Ganh Da Dia  (Gành Đá Dĩa or Ghềnh Đá Dĩa in Vietnamese, literally means The Sea Cliff of Stone Plates) is a seashore area of uniformly interlocking basalt rock columns located along the coast in An Ninh Dong Commune, Tuy An District, Phu Yen Province, Vietnam.

The area is about 100 meters wide and 250 meters long, composed of an estimated 35,000 columns of basalt rocks.  The rocks are dark lava columns with roughly flat surfaces of different shapes - round, pentagon, hexagon, polygon etc.

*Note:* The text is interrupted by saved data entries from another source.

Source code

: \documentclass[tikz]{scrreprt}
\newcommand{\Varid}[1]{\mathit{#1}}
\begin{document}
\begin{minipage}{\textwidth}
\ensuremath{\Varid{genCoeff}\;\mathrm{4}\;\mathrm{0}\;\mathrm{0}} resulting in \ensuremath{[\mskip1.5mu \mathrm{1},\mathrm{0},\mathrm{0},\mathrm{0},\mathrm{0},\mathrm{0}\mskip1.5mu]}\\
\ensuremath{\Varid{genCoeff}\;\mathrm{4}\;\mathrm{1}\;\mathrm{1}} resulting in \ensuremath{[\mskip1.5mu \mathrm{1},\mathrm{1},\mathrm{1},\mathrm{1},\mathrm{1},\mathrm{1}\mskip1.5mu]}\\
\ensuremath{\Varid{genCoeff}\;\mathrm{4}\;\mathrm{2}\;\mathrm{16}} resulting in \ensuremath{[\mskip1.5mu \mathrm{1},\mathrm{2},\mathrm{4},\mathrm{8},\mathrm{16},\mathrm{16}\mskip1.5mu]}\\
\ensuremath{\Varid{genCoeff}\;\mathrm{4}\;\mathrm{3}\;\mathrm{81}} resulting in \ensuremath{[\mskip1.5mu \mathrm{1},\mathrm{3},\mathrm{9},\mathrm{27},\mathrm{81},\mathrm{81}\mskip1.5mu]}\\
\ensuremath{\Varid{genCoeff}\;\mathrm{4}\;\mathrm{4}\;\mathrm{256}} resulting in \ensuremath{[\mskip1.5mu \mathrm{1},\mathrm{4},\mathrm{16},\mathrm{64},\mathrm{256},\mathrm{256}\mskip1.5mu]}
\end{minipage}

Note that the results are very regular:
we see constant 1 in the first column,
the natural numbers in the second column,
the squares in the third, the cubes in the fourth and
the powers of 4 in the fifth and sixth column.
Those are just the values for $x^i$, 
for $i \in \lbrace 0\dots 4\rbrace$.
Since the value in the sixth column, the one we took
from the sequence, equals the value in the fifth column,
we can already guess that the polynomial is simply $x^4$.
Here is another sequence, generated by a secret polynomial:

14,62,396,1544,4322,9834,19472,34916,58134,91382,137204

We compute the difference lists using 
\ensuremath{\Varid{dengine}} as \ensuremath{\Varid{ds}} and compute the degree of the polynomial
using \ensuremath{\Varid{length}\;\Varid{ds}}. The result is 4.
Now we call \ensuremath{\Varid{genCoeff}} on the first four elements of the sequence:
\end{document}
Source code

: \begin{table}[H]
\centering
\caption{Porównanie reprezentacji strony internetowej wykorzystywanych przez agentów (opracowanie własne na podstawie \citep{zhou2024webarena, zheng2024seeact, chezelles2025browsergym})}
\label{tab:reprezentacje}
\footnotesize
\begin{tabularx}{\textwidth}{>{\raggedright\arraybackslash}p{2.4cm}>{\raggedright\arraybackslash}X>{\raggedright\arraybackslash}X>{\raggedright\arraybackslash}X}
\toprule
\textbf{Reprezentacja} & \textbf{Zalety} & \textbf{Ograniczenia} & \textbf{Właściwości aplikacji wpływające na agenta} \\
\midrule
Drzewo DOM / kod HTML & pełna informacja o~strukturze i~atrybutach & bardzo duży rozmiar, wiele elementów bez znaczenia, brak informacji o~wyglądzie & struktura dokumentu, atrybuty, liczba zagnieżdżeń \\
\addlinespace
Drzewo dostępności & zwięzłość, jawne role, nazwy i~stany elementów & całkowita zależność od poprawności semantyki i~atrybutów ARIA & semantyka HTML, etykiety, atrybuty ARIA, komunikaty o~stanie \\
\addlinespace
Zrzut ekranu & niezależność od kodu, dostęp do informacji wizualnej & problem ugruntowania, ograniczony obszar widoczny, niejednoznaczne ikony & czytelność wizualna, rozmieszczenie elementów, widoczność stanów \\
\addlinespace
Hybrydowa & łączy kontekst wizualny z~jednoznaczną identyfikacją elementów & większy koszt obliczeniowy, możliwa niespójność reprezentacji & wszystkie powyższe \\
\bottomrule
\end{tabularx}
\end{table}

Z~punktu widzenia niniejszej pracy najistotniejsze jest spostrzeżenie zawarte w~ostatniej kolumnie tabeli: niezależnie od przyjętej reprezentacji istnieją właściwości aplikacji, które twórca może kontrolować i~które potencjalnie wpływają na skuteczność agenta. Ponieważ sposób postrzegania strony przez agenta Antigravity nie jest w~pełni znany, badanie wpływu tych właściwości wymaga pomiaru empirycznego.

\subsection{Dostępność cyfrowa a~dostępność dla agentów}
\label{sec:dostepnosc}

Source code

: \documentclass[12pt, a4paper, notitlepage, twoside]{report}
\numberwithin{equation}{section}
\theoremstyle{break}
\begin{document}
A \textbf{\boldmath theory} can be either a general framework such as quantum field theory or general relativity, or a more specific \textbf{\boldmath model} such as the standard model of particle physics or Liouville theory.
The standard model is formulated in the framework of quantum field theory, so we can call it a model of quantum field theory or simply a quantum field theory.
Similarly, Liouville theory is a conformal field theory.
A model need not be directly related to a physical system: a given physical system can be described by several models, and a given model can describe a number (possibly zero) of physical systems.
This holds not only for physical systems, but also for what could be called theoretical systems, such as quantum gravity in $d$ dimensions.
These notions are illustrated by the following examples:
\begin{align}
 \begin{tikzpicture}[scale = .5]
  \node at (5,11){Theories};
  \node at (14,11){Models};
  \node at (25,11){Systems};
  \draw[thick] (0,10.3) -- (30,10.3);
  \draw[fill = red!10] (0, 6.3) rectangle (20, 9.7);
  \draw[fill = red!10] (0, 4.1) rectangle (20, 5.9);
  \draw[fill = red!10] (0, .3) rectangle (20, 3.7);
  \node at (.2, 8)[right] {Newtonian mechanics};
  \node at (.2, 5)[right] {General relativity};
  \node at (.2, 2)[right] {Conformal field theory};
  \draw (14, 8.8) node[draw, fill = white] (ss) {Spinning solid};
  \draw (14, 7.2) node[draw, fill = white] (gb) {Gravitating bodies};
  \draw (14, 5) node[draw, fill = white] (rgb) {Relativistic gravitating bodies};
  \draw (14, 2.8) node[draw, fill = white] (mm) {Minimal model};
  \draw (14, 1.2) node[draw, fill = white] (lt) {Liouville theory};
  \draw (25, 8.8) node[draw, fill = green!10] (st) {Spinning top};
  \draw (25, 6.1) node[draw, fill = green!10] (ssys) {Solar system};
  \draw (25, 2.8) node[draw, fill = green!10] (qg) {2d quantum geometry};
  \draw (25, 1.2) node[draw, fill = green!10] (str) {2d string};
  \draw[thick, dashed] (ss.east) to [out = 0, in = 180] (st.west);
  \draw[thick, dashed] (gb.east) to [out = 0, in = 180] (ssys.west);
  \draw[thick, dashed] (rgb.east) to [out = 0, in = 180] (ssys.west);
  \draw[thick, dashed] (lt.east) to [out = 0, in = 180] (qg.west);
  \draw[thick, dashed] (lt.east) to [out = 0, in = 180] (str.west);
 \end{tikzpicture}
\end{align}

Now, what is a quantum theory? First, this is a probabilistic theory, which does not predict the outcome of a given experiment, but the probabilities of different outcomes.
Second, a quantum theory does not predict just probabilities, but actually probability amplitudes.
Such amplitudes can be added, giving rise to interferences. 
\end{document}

Ghenh Da Dia looks like a gigantic beehive or a pile of dinner plates, hence the name – Ghenh Da Dia (The Sea Cliff of Stone Plates).
  
These rock columns were created from volcanic eruptions millions of years ago; when the molten basalt flows met cold water, they solidified and shaped these rare polygonal formations due to thermal contraction effects.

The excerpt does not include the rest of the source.